Application to data-assisted protein simulations

We applied FLAPS to the optimization of MD parameters in SAXS-guided protein simulations7. SAXS data are integrated into computationally efficient structure-based models, which probe dynamics arising from a protein’s native geometry36,37. To assess the utility of different MD parameter sets, we need a metric for simulation quality in terms of physically reasonable structures matching the data. Designing such an OF in advance is non-trivial and has two major aspects: (1) physical plausibility of a simulated ensemble of protein structures and (2) its agreement with the target data, that is, how well the data are reproduced by simulated structures. To represent these aspects, we use the Rosetta energy function 2015 (REF15)38,39 and the least-squares deviation χ2 of simulated data from the target data7.

Protein structure determination relies on quick and reliable scoring of many models to select those closest to the native state. Structures are rated by energetic scores associated with their conformational state. REF15 is a weighted sum of energy terms efficiently approximating the energy of a biomolecular conformation as a function of geometric degrees of freedom and chemical identities38. With a protein’s native fold corresponding to the state with minimal free energy, a lower-scoring structure is expected to be more native-like. Because the scores do not have a direct conversion to physical energies, REF15 and structural stability are not correlated across different proteins. Similarly, χ2 values without context are inconclusive and must be compared for each protein system. Both REF15 and χ2 are available from a simulation, yielding a molecular system’s atom positions over time.

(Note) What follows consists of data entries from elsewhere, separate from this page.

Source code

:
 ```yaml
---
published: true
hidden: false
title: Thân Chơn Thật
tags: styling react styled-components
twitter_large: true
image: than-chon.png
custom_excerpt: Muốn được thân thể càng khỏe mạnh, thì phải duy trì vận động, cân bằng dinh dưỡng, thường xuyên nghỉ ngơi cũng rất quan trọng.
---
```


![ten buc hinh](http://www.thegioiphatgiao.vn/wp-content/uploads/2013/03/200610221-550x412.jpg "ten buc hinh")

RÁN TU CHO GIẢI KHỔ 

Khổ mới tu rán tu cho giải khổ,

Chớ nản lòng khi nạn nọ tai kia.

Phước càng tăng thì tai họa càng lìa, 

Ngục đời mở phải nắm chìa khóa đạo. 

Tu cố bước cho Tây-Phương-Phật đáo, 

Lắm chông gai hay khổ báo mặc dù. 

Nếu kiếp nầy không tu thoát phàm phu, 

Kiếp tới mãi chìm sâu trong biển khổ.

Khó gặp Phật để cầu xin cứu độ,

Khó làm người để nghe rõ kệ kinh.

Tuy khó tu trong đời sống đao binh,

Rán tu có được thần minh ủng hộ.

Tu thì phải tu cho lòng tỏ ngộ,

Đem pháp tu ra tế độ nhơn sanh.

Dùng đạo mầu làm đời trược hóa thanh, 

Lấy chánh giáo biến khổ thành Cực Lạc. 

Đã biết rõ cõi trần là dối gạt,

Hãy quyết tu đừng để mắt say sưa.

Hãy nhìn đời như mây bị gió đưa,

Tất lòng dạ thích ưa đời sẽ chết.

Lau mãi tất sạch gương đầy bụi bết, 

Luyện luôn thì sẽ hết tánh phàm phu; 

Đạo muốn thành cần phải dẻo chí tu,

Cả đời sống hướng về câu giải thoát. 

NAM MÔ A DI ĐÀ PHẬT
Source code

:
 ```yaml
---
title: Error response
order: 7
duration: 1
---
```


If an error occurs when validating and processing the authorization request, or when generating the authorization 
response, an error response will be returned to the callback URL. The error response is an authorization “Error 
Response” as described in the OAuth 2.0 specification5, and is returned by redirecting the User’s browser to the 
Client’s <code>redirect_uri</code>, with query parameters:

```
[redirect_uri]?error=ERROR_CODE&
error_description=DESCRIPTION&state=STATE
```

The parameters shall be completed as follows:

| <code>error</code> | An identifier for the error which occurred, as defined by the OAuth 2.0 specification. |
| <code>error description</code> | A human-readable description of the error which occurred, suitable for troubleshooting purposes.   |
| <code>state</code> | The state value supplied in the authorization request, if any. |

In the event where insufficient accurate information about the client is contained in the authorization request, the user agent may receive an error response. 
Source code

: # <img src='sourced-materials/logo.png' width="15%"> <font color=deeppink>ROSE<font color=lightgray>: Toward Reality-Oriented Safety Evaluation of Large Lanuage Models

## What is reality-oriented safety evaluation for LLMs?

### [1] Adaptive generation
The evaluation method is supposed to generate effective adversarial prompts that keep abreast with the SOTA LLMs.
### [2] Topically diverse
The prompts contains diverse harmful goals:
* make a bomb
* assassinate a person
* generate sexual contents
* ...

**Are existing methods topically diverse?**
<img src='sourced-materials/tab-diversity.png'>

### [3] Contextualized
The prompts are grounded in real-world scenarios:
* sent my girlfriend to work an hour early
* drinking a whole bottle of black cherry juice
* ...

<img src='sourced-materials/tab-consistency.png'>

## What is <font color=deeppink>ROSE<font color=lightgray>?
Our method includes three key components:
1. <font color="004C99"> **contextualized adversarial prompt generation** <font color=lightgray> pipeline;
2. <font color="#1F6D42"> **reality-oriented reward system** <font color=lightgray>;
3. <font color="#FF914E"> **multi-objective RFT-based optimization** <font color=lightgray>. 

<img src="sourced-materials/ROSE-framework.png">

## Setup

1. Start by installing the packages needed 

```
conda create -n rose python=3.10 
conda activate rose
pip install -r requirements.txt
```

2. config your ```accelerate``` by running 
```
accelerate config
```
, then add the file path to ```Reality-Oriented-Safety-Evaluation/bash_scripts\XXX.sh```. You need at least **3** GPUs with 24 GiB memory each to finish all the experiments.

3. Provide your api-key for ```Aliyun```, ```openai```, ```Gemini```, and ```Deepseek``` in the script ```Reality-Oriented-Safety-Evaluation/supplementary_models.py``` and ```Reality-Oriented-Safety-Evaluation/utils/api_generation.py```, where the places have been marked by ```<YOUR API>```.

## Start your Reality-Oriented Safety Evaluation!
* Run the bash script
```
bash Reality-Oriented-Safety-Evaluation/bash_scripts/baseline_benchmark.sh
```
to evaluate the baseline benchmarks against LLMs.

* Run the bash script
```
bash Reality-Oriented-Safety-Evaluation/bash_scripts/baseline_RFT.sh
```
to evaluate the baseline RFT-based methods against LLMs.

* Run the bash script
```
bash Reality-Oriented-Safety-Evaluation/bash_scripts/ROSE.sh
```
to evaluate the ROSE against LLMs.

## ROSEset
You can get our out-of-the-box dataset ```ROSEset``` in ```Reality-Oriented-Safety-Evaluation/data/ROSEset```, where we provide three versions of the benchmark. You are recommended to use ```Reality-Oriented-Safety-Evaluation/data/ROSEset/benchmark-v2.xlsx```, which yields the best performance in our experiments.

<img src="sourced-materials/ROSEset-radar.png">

For SAXS-guided structure-based simulations, two MD parameters are particularly important: bias weight kχ and temperature T. kχ balances information in the SAXS data with the physical model, and T is a measure of available thermal energy and controls the system’s conformational flexibility. Thus, a particle corresponds to a simulation using a particular MD parameter set, \({\bf{x}}=\left({k}_{\chi },\ T\right)\). The OF is set up as

$$\begin{array}{rcl}f\left({\bf{x}}=\left({k}_{\chi },\ T\right);\ {\bf{z}}\right)&=&{\left[{\rm{{REF1{5}}}_{av}}\right]}_{{\rm{std}}}\\ &&+{\left[{\chi }_{{\rm{med}}}^{2}\right]}_{{\rm{std}}}\\ &&+{\left[{\chi }_{{\rm{av}}}^{-2}\right]}_{{\rm{std}}}.\end{array}$$

The first response evaluates the average physical stability of simulated structures, the second is the median χ2 deviation of simulated data from the target data. Owing to the ill-posed nature of the SAXS inverse problem, globally distinct protein structures can possess the same scattering intensity. As shown in Fig. 1, this can lead to a pronounced ambiguity in χ2. To resolve the resulting non-injectivity in the OF, we introduce a third response, the inverse average χ2 deviation. This acts as a regularizer, rewarding deviations from the target data and thus preventing possible overfitting. Combining these responses yields a surrogate model of a simulated ensemble’s similarity to the desired target structure. The smaller the OF, the more physical, data-consistent and (likely) similar to the target state the simulated structures are.

Fig. 1: Ambiguous χ2.

The ill-posedness of the SAXS inverse problem results in a pronounced ambiguity in the χ2 deviation of simulated data from the target data. This manifests in a non-injective ‘two-branch’ behaviour of the second response as a function of similarity of simulated structures to the desired target state, here quantified by the GDT. GDTsys, GDT between initial and target protein structure; kχ, bias weight; ε, energy scale of the structure-based model. Data from all lysine-, arginine-, ornithine-binding protein holo-to-apo runs are combined.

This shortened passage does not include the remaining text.